[[ Input open ]]

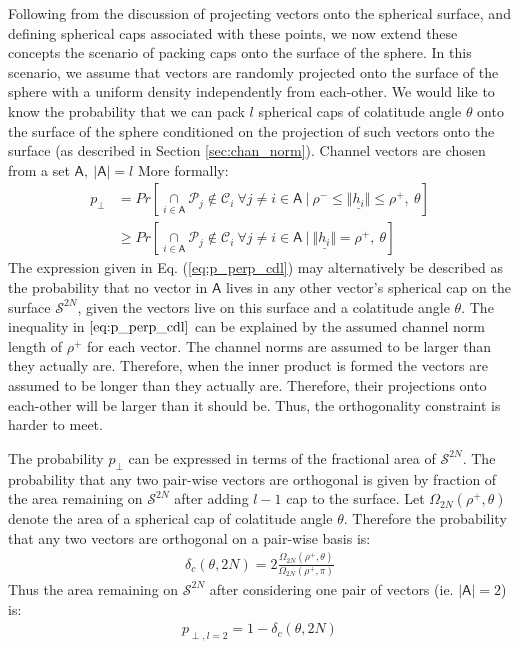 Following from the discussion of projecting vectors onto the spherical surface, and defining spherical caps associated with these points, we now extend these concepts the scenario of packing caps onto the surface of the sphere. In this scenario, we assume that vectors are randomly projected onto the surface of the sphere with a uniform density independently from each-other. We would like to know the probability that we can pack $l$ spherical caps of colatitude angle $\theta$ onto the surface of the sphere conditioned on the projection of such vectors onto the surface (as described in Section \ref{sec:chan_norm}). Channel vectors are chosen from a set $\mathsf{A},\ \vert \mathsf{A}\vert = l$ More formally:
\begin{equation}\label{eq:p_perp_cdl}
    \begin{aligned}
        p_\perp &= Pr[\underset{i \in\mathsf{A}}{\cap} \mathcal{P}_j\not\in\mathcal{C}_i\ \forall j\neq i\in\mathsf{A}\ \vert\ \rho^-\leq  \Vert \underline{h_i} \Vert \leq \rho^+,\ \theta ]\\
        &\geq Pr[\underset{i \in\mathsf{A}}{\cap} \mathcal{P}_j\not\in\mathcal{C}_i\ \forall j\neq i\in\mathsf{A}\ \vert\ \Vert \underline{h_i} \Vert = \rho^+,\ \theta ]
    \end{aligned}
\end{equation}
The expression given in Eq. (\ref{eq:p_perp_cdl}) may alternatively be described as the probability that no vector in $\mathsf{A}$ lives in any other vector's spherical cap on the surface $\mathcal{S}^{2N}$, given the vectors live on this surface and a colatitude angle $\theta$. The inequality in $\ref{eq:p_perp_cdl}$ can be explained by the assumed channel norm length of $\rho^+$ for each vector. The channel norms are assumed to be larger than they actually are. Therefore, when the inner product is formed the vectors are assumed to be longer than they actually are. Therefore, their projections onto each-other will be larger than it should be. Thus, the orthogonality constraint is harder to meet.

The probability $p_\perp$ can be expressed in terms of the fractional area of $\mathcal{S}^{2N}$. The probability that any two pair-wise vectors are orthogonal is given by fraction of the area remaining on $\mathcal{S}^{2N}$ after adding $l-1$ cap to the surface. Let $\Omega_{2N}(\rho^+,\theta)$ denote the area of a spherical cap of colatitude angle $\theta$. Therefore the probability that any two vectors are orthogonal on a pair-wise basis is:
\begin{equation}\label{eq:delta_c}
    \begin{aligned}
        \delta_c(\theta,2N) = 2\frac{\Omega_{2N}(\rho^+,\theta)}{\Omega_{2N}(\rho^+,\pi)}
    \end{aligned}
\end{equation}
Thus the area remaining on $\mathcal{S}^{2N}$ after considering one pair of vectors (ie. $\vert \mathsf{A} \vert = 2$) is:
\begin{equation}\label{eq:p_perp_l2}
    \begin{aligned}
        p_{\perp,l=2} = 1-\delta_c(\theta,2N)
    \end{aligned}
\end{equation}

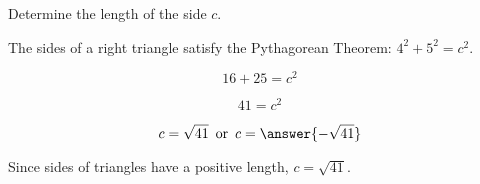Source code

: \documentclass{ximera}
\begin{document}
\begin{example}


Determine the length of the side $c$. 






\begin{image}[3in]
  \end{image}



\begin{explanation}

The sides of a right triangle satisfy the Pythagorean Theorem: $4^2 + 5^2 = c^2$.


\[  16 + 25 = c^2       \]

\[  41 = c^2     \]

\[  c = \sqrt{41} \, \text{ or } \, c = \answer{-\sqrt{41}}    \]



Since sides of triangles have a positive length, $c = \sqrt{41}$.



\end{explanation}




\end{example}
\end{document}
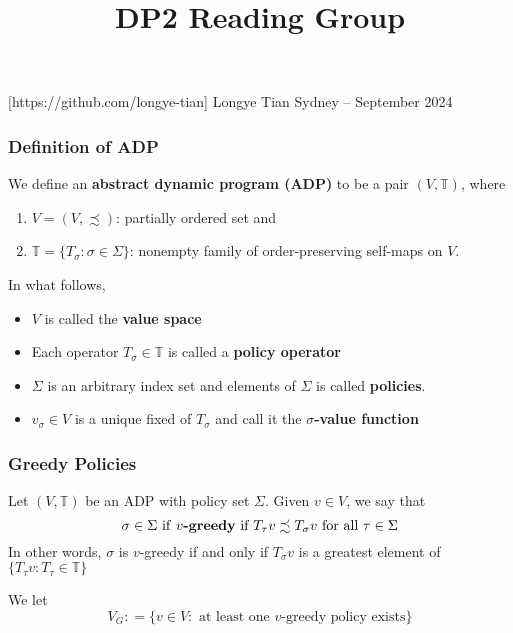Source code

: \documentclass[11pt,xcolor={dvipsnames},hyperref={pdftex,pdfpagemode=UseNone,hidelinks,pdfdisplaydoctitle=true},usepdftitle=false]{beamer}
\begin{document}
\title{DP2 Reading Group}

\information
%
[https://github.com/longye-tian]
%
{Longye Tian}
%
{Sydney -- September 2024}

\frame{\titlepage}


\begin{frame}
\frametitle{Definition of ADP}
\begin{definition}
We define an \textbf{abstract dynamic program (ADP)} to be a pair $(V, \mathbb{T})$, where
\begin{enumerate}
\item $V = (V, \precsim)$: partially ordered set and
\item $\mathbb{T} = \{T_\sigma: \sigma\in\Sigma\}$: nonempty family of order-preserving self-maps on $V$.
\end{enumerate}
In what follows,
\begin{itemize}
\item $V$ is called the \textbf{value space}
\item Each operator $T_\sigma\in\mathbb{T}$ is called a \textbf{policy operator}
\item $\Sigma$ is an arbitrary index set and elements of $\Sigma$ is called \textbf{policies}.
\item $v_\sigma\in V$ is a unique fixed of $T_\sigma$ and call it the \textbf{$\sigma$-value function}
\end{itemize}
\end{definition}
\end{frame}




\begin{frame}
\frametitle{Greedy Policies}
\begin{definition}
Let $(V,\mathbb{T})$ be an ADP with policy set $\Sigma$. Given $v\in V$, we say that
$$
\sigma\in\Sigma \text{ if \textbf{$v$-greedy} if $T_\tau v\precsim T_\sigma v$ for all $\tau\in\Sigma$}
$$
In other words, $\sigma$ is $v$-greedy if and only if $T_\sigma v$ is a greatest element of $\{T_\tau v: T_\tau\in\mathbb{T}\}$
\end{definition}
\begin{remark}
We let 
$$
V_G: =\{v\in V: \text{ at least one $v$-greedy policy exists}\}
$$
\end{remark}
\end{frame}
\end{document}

[[ Input closed ]]

Exercise details =
Pictures aren't part of the copy; return each record above exactly.

Your solution =
 Following from the discussion of projecting vectors onto the spherical surface, and defining spherical caps associated with these points, we now extend these concepts the scenario of packing caps onto the surface of the sphere. In this scenario, we assume that vectors are randomly projected onto the surface of the sphere with a uniform density independently from each-other. We would like to know the probability that we can pack $l$ spherical caps of colatitude angle $\theta$ onto the surface of the sphere conditioned on the projection of such vectors onto the surface (as described in Section \ref{sec:chan_norm}). Channel vectors are chosen from a set $\mathsf{A},\ \vert \mathsf{A}\vert = l$ More formally:
\begin{equation}\label{eq:p_perp_cdl}
    \begin{aligned}
        p_\perp &= Pr[\underset{i \in\mathsf{A}}{\cap} \mathcal{P}_j\not\in\mathcal{C}_i\ \forall j\neq i\in\mathsf{A}\ \vert\ \rho^-\leq  \Vert \underline{h_i} \Vert \leq \rho^+,\ \theta ]\\
        &\geq Pr[\underset{i \in\mathsf{A}}{\cap} \mathcal{P}_j\not\in\mathcal{C}_i\ \forall j\neq i\in\mathsf{A}\ \vert\ \Vert \underline{h_i} \Vert = \rho^+,\ \theta ]
    \end{aligned}
\end{equation}
The expression given in Eq. (\ref{eq:p_perp_cdl}) may alternatively be described as the probability that no vector in $\mathsf{A}$ lives in any other vector's spherical cap on the surface $\mathcal{S}^{2N}$, given the vectors live on this surface and a colatitude angle $\theta$. The inequality in $\ref{eq:p_perp_cdl}$ can be explained by the assumed channel norm length of $\rho^+$ for each vector. The channel norms are assumed to be larger than they actually are. Therefore, when the inner product is formed the vectors are assumed to be longer than they actually are. Therefore, their projections onto each-other will be larger than it should be. Thus, the orthogonality constraint is harder to meet.

The probability $p_\perp$ can be expressed in terms of the fractional area of $\mathcal{S}^{2N}$. The probability that any two pair-wise vectors are orthogonal is given by fraction of the area remaining on $\mathcal{S}^{2N}$ after adding $l-1$ cap to the surface. Let $\Omega_{2N}(\rho^+,\theta)$ denote the area of a spherical cap of colatitude angle $\theta$. Therefore the probability that any two vectors are orthogonal on a pair-wise basis is:
\begin{equation}\label{eq:delta_c}
    \begin{aligned}
        \delta_c(\theta,2N) = 2\frac{\Omega_{2N}(\rho^+,\theta)}{\Omega_{2N}(\rho^+,\pi)}
    \end{aligned}
\end{equation}
Thus the area remaining on $\mathcal{S}^{2N}$ after considering one pair of vectors (ie. $\vert \mathsf{A} \vert = 2$) is:
\begin{equation}\label{eq:p_perp_l2}
    \begin{aligned}
        p_{\perp,l=2} = 1-\delta_c(\theta,2N)
    \end{aligned}
\end{equation}

Source code

: \documentclass{ximera}
\begin{document}
\begin{example}


Determine the length of the side $c$. 






\begin{image}[3in]
  \end{image}



\begin{explanation}

The sides of a right triangle satisfy the Pythagorean Theorem: $4^2 + 5^2 = c^2$.


\[  16 + 25 = c^2       \]

\[  41 = c^2     \]

\[  c = \sqrt{41} \, \text{ or } \, c = \answer{-\sqrt{41}}    \]



Since sides of triangles have a positive length, $c = \sqrt{41}$.



\end{explanation}




\end{example}
\end{document}
Source code

: \documentclass[11pt,xcolor={dvipsnames},hyperref={pdftex,pdfpagemode=UseNone,hidelinks,pdfdisplaydoctitle=true},usepdftitle=false]{beamer}
\begin{document}
\title{DP2 Reading Group}

\information
%
[https://github.com/longye-tian]
%
{Longye Tian}
%
{Sydney -- September 2024}

\frame{\titlepage}


\begin{frame}
\frametitle{Definition of ADP}
\begin{definition}
We define an \textbf{abstract dynamic program (ADP)} to be a pair $(V, \mathbb{T})$, where
\begin{enumerate}
\item $V = (V, \precsim)$: partially ordered set and
\item $\mathbb{T} = \{T_\sigma: \sigma\in\Sigma\}$: nonempty family of order-preserving self-maps on $V$.
\end{enumerate}
In what follows,
\begin{itemize}
\item $V$ is called the \textbf{value space}
\item Each operator $T_\sigma\in\mathbb{T}$ is called a \textbf{policy operator}
\item $\Sigma$ is an arbitrary index set and elements of $\Sigma$ is called \textbf{policies}.
\item $v_\sigma\in V$ is a unique fixed of $T_\sigma$ and call it the \textbf{$\sigma$-value function}
\end{itemize}
\end{definition}
\end{frame}




\begin{frame}
\frametitle{Greedy Policies}
\begin{definition}
Let $(V,\mathbb{T})$ be an ADP with policy set $\Sigma$. Given $v\in V$, we say that
$$
\sigma\in\Sigma \text{ if \textbf{$v$-greedy} if $T_\tau v\precsim T_\sigma v$ for all $\tau\in\Sigma$}
$$
In other words, $\sigma$ is $v$-greedy if and only if $T_\sigma v$ is a greatest element of $\{T_\tau v: T_\tau\in\mathbb{T}\}$
\end{definition}
\begin{remark}
We let 
$$
V_G: =\{v\in V: \text{ at least one $v$-greedy policy exists}\}
$$
\end{remark}
\end{frame}
\end{document}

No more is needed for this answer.